Yo folks, I’m cleaning up our component styling and trying to stop hardcoding random hex colors all over the place. I wanted one source of truth that spits out a palette + gradients, but the failure mode is obvious: you can generate colors that look fine yet miss contrast once you swap themes.
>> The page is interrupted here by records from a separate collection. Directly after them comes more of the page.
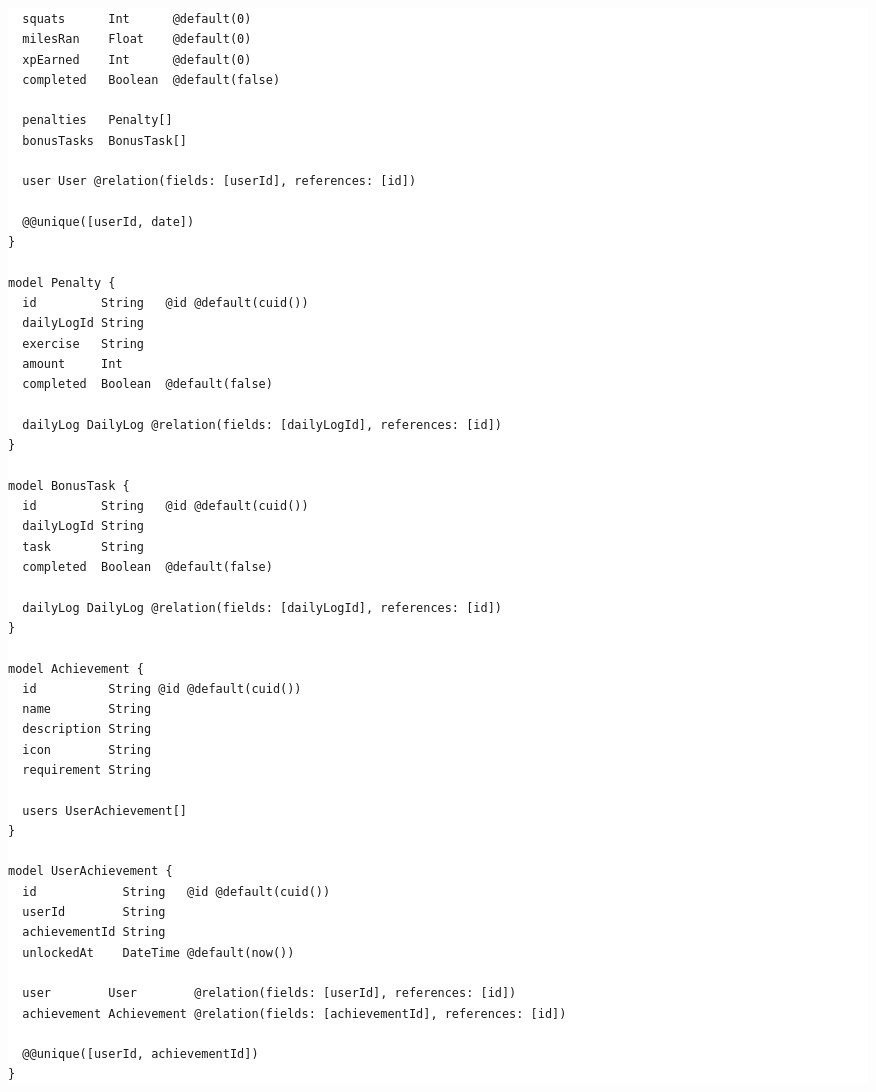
 ```prisma
  squats      Int      @default(0)
  milesRan    Float    @default(0)
  xpEarned    Int      @default(0)
  completed   Boolean  @default(false)
  
  penalties   Penalty[]
  bonusTasks  BonusTask[]
  
  user User @relation(fields: [userId], references: [id])
  
  @@unique([userId, date])
}

model Penalty {
  id         String   @id @default(cuid())
  dailyLogId String
  exercise   String
  amount     Int
  completed  Boolean  @default(false)
  
  dailyLog DailyLog @relation(fields: [dailyLogId], references: [id])
}

model BonusTask {
  id         String   @id @default(cuid())
  dailyLogId String
  task       String
  completed  Boolean  @default(false)
  
  dailyLog DailyLog @relation(fields: [dailyLogId], references: [id])
}

model Achievement {
  id          String @id @default(cuid())
  name        String
  description String
  icon        String
  requirement String
  
  users UserAchievement[]
}

model UserAchievement {
  id            String   @id @default(cuid())
  userId        String
  achievementId String
  unlockedAt    DateTime @default(now())
  
  user        User        @relation(fields: [userId], references: [id])
  achievement Achievement @relation(fields: [achievementId], references: [id])
  
  @@unique([userId, achievementId])
}
```
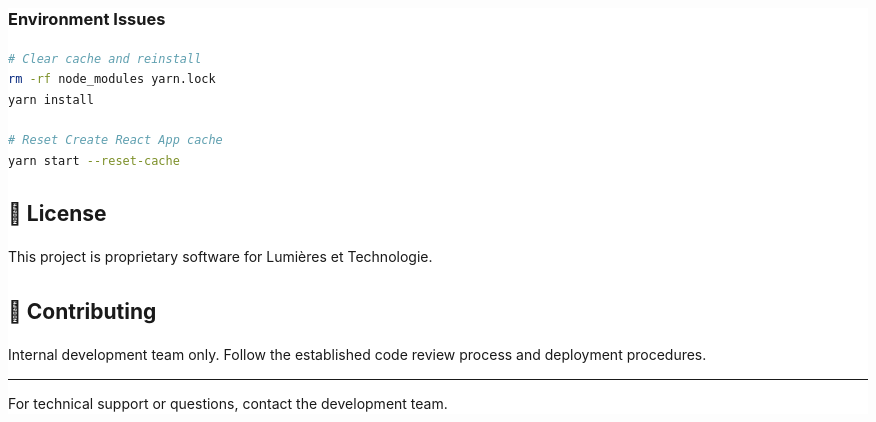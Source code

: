 ### Environment Issues

```bash
# Clear cache and reinstall
rm -rf node_modules yarn.lock
yarn install

# Reset Create React App cache
yarn start --reset-cache
```

## 📄 License

This project is proprietary software for Lumières et Technologie.

## 🤝 Contributing

Internal development team only. Follow the established code review process and deployment procedures.

---

For technical support or questions, contact the development team.
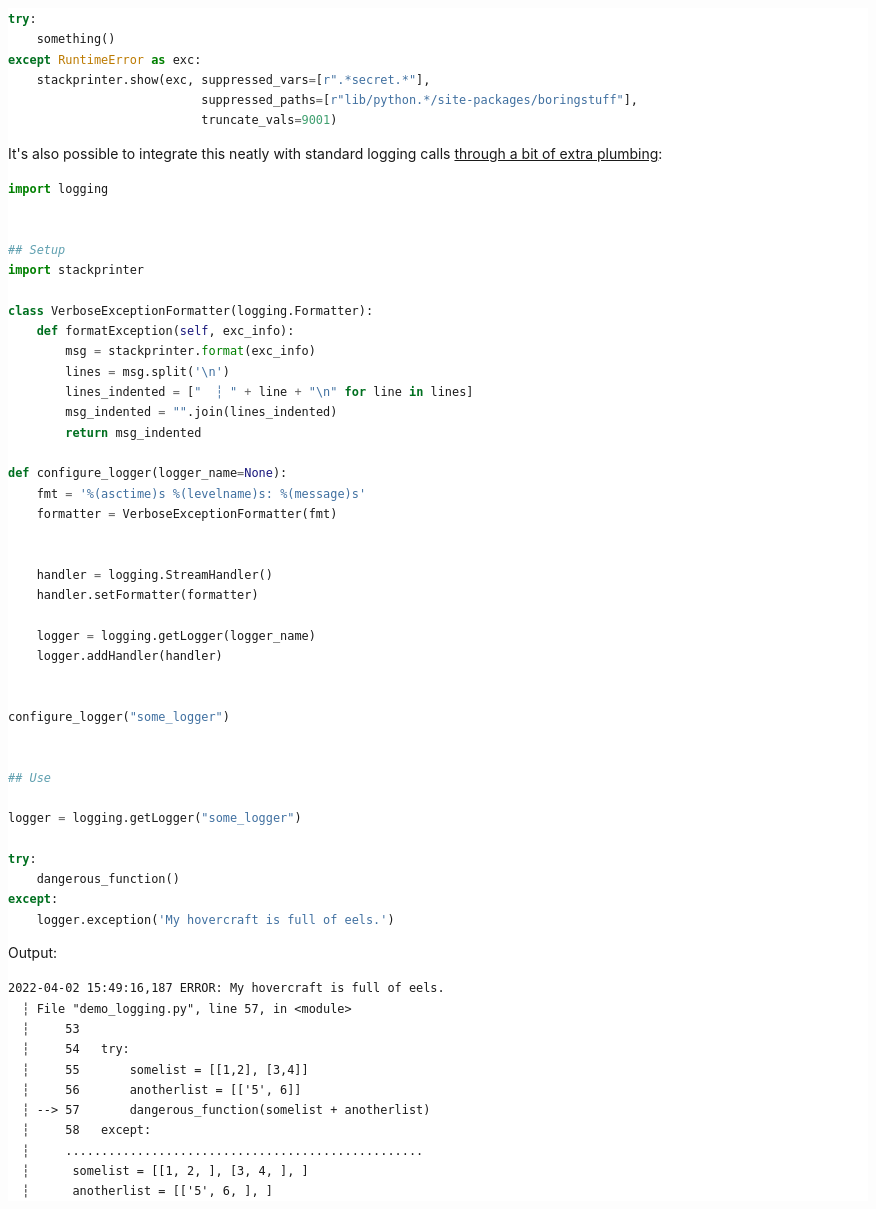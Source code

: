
 ```python
try:
    something()
except RuntimeError as exc:
    stackprinter.show(exc, suppressed_vars=[r".*secret.*"],
                           suppressed_paths=[r"lib/python.*/site-packages/boringstuff"],
                           truncate_vals=9001)
```


It's also possible to integrate this neatly with standard logging calls [through a bit of extra plumbing](https://github.com/cknd/stackprinter/blob/master/demo_logging.py):

```python
import logging


## Setup
import stackprinter

class VerboseExceptionFormatter(logging.Formatter):
    def formatException(self, exc_info):
        msg = stackprinter.format(exc_info)
        lines = msg.split('\n')
        lines_indented = ["  ┆ " + line + "\n" for line in lines]
        msg_indented = "".join(lines_indented)
        return msg_indented

def configure_logger(logger_name=None):
    fmt = '%(asctime)s %(levelname)s: %(message)s'
    formatter = VerboseExceptionFormatter(fmt)


    handler = logging.StreamHandler()
    handler.setFormatter(formatter)

    logger = logging.getLogger(logger_name)
    logger.addHandler(handler)


configure_logger("some_logger")


## Use

logger = logging.getLogger("some_logger")

try:
    dangerous_function()
except:
    logger.exception('My hovercraft is full of eels.')

```
Output:
```
2022-04-02 15:49:16,187 ERROR: My hovercraft is full of eels.
  ┆ File "demo_logging.py", line 57, in <module>
  ┆     53
  ┆     54   try:
  ┆     55       somelist = [[1,2], [3,4]]
  ┆     56       anotherlist = [['5', 6]]
  ┆ --> 57       dangerous_function(somelist + anotherlist)
  ┆     58   except:
  ┆     ..................................................
  ┆      somelist = [[1, 2, ], [3, 4, ], ]
  ┆      anotherlist = [['5', 6, ], ]
```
// Generate a theme palette from a single hue using HSL
export function makeTheme({
hue = 210,
sat = 70,
mode = "light", // "light" | "dark"
} = {}) {
const isDark = mode === "dark";
const ramp = [
["--bg", isDark ? 8 : 98],
["--surface", isDark ? 14 : 96],
["--text", isDark ? 92 : 12],
["--muted", isDark ? 70 : 42],
["--primary", isDark ? 62 : 46],
["--primary-2", isDark ? 54 : 56],
];
const vars = Object.fromEntries(
ramp.map(([name, l]) => [name, `hsl(${hue} ${sat}% ${l}%)`])
);
vars["--gradient"] = `linear-gradient(135deg, ${vars["--primary"]}, ${vars["--primary-2"]})`;
// quick contrast hint (not WCAG-perfect): estimate luminance from HSL lightness
const approxLum = (hsl) => Number(hsl.match(/(\d+(?:\.\d+)?)%\)$/)?.[1] ?? 50) / 100;
vars["--contrast-hint"] =
Math.abs(approxLum(vars["--text"]) - approxLum(vars["--bg"])) > 0.75
? "ok"
: "risky";
return vars;
}
Neat part is it keeps components dumb: they just consume var(--primary) etc, and swapping themes is just swapping a hue/mode, plus you get a gradient for free.